Branding a joint venture should involve more than just merging two or three company names together. A strong brand demonstrates the team’s strength and unity—better positioning the partnership to selection committees. A disjointed brand demonstrates potential problems that could occur down the road.

To start, decide if this effort is an even 50/50 joint venture. Most pursuits are not split evenly. Joint ventures usually have a prime vendor. However, there are different types of prime vendors, including:
  • a contractor on a design-build project working with an architect;
  • a disadvantaged business enterprise firm with a larger company serving as a mentor; and
  • a mega company with industry expertise partnering with a smaller contractor with a local presence and subcontractors. This is the most common type of joint venture.
With each of these examples, the joint venture’s brand takes on the look and feel of the prime company. This decision is normally out of marketing team’s hands and is spelled out in the joint venture agreement.

However, if it is a 50/50 joint venture, it’s crucial to develop a solidified, cohesive brand.
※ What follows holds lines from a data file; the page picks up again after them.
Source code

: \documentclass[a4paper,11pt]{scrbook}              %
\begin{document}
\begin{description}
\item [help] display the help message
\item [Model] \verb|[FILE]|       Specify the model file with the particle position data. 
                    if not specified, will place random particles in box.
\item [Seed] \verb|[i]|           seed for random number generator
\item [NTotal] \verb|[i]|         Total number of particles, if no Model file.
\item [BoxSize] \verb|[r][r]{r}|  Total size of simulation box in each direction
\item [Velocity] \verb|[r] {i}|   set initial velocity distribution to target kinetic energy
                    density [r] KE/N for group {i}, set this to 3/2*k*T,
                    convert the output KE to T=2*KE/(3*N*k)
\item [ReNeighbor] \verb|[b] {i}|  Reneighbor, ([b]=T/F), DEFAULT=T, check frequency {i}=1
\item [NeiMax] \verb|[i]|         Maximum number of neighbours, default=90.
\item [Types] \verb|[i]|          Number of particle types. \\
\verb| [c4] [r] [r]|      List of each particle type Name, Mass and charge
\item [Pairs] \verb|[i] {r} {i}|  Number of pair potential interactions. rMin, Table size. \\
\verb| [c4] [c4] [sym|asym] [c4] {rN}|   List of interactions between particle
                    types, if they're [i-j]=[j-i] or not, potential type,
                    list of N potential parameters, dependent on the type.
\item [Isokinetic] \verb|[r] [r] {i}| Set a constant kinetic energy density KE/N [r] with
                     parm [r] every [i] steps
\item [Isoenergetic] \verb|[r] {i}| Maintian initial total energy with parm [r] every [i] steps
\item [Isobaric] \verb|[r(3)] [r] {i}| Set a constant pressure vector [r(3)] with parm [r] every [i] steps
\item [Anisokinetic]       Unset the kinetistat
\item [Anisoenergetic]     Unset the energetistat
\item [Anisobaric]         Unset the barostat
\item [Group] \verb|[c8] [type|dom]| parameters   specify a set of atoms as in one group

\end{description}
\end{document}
If the joint venture’s brand appears disjointed, it confuses the selection committee and can sway its decision due to a perceived lack of teamwork and unity. According to research from Hinge, “Inside the Buyer’s Brain,” the No. 1 thing business-to-business buyers, including selection committees, are trying to avoid is broken promises. This worry supersedes their concern about cost.
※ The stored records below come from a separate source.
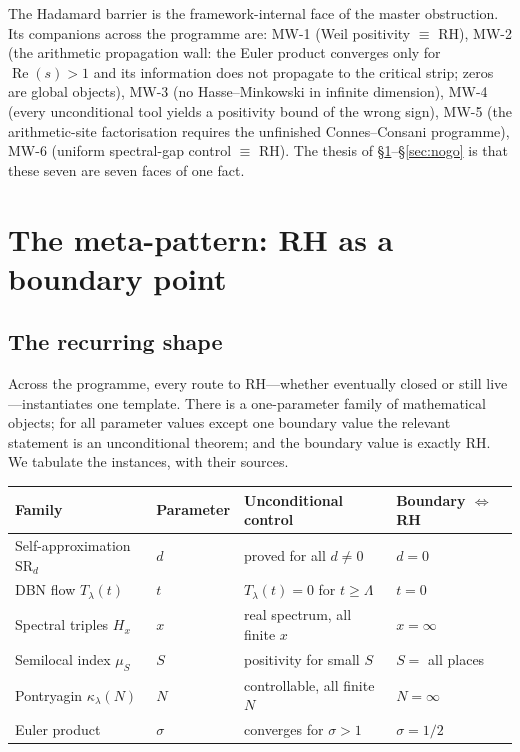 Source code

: \documentclass[11pt]{amsart}
\theoremstyle{definition}
\theoremstyle{remark}
\newcommand{\Tl}{T_\lambda}
\DeclareMathOperator{\Real}{Re}
\begin{document}
The Hadamard barrier is the framework-internal face of the master
obstruction. Its companions across the programme are: MW-1 (Weil
positivity $\equiv$ RH), MW-2 (the arithmetic propagation wall: the Euler
product converges only for $\Real(s)>1$ and its information does not
propagate to the critical strip; zeros are global objects), MW-3 (no
Hasse--Minkowski in infinite dimension), MW-4 (every unconditional tool
yields a positivity bound of the wrong sign), MW-5 (the arithmetic-site
factorisation requires the unfinished Connes--Consani programme), MW-6
(uniform spectral-gap control $\equiv$ RH). The thesis of
\S\ref{sec:metapattern}--\S\ref{sec:nogo} is that these seven are seven
faces of one fact.

\section{The meta-pattern: RH as a boundary point}\label{sec:metapattern}

\subsection{The recurring shape}
Across the programme, every route to RH---whether eventually closed or
still live---instantiates one template. There is a one-parameter family of
mathematical objects; for all parameter values except one boundary value
the relevant statement is an unconditional theorem; and the boundary value
is exactly RH. We tabulate the instances, with their sources.

\begin{center}
\renewcommand{\arraystretch}{1.3}
\begin{tabular}{llll}
\textbf{Family} & \textbf{Parameter} & \textbf{Unconditional control} & \textbf{Boundary $\iff$ RH}\\
\hline
Self-approximation $\mathrm{SR}_d$ & $d$ & proved for all $d\neq0$ & $d=0$\\
DBN flow $\Tl(t)$ & $t$ & $\Tl(t)=0$ for $t\geq\Lambda$ & $t=0$\\
Spectral triples $H_x$ & $x$ & real spectrum, all finite $x$ & $x=\infty$\\
Semilocal index $\mu_S$ & $S$ & positivity for small $S$ & $S=$ all places\\
Pontryagin $\kappa_\lambda(N)$ & $N$ & controllable, all finite $N$ & $N=\infty$\\
Euler product & $\sigma$ & converges for $\sigma>1$ & $\sigma=1/2$\\
\end{tabular}
\end{center}
\end{document}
A fractured brand suggests potential internal conflict with the joint venture team, causing the selection committees to be leery and cautious. Miscommunication costs time and money, and no one wants to experience a project full of finger-pointing, cost overruns and delays.

Unfortunately, joint ventures tend to take a while to form and are usually made official while the clock is already running. This delay puts the proposal team under the gun from the start because its regular proposal template and processes will not work for the joint venture. It needs to collect data from numerous people from different companies, many of whom have never interacted and are in different states.
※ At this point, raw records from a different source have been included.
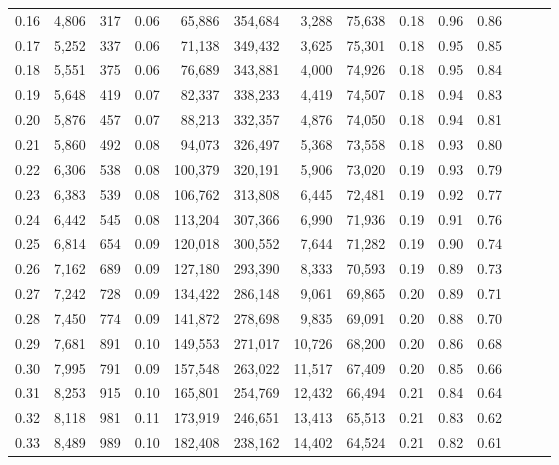 \begin{tabular}{rrrrrrrrrrrrrr}
0.16 &   4,806 &    317 &  0.06 &   65,886 &  354,684 &   3,288 &  75,638 &  0.18 &  0.96 &      0.86 \\
0.17 &   5,252 &    337 &  0.06 &   71,138 &  349,432 &   3,625 &  75,301 &  0.18 &  0.95 &      0.85 \\
0.18 &   5,551 &    375 &  0.06 &   76,689 &  343,881 &   4,000 &  74,926 &  0.18 &  0.95 &      0.84 \\
0.19 &   5,648 &    419 &  0.07 &   82,337 &  338,233 &   4,419 &  74,507 &  0.18 &  0.94 &      0.83 \\
0.20 &   5,876 &    457 &  0.07 &   88,213 &  332,357 &   4,876 &  74,050 &  0.18 &  0.94 &      0.81 \\
0.21 &   5,860 &    492 &  0.08 &   94,073 &  326,497 &   5,368 &  73,558 &  0.18 &  0.93 &      0.80 \\
0.22 &   6,306 &    538 &  0.08 &  100,379 &  320,191 &   5,906 &  73,020 &  0.19 &  0.93 &      0.79 \\
0.23 &   6,383 &    539 &  0.08 &  106,762 &  313,808 &   6,445 &  72,481 &  0.19 &  0.92 &      0.77 \\
0.24 &   6,442 &    545 &  0.08 &  113,204 &  307,366 &   6,990 &  71,936 &  0.19 &  0.91 &      0.76 \\
0.25 &   6,814 &    654 &  0.09 &  120,018 &  300,552 &   7,644 &  71,282 &  0.19 &  0.90 &      0.74 \\
0.26 &   7,162 &    689 &  0.09 &  127,180 &  293,390 &   8,333 &  70,593 &  0.19 &  0.89 &      0.73 \\
0.27 &   7,242 &    728 &  0.09 &  134,422 &  286,148 &   9,061 &  69,865 &  0.20 &  0.89 &      0.71 \\
0.28 &   7,450 &    774 &  0.09 &  141,872 &  278,698 &   9,835 &  69,091 &  0.20 &  0.88 &      0.70 \\
0.29 &   7,681 &    891 &  0.10 &  149,553 &  271,017 &  10,726 &  68,200 &  0.20 &  0.86 &      0.68 \\
0.30 &   7,995 &    791 &  0.09 &  157,548 &  263,022 &  11,517 &  67,409 &  0.20 &  0.85 &      0.66 \\
0.31 &   8,253 &    915 &  0.10 &  165,801 &  254,769 &  12,432 &  66,494 &  0.21 &  0.84 &      0.64 \\
0.32 &   8,118 &    981 &  0.11 &  173,919 &  246,651 &  13,413 &  65,513 &  0.21 &  0.83 &      0.62 \\
0.33 &   8,489 &    989 &  0.10 &  182,408 &  238,162 &  14,402 &  64,524 &  0.21 &  0.82 &      0.61 \\

\end{tabular}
However, there are ways the proposal team can create a strong brand for a joint venture when the clock is ticking away.

Identify common elements of each company’s culture, messaging and visual identity, such as colors used in their respective brands. If each company uses different colors, then pick a color not representative of a single company to show a unified
front. A separate, project-specific name that is more than an acronym of the companies’ names for the joint venture is also more appealing to the selection committee. Keep in mind, clients are looking for a single source to complete their project with as few problems and conflicts as possible. The joint venture’s proposal and associated materials need to appear to be from a sole entity.

A strong brand is clear, well-positioned in the marketplace and differentiates itself from the competition—instead of mirroring the competition. The biggest value and differentiator for a joint venture is combined strength and expertise. A joint venture must be seen as an asset, not a liability.

Keep in mind, companies must determine the joint venture’s unified brand on a case-by-case basis. However, if the firms are genuine in forming a joint venture, then the companies involved usually have similar cultures, methodologies and processes, which makes developing a unified brand easier.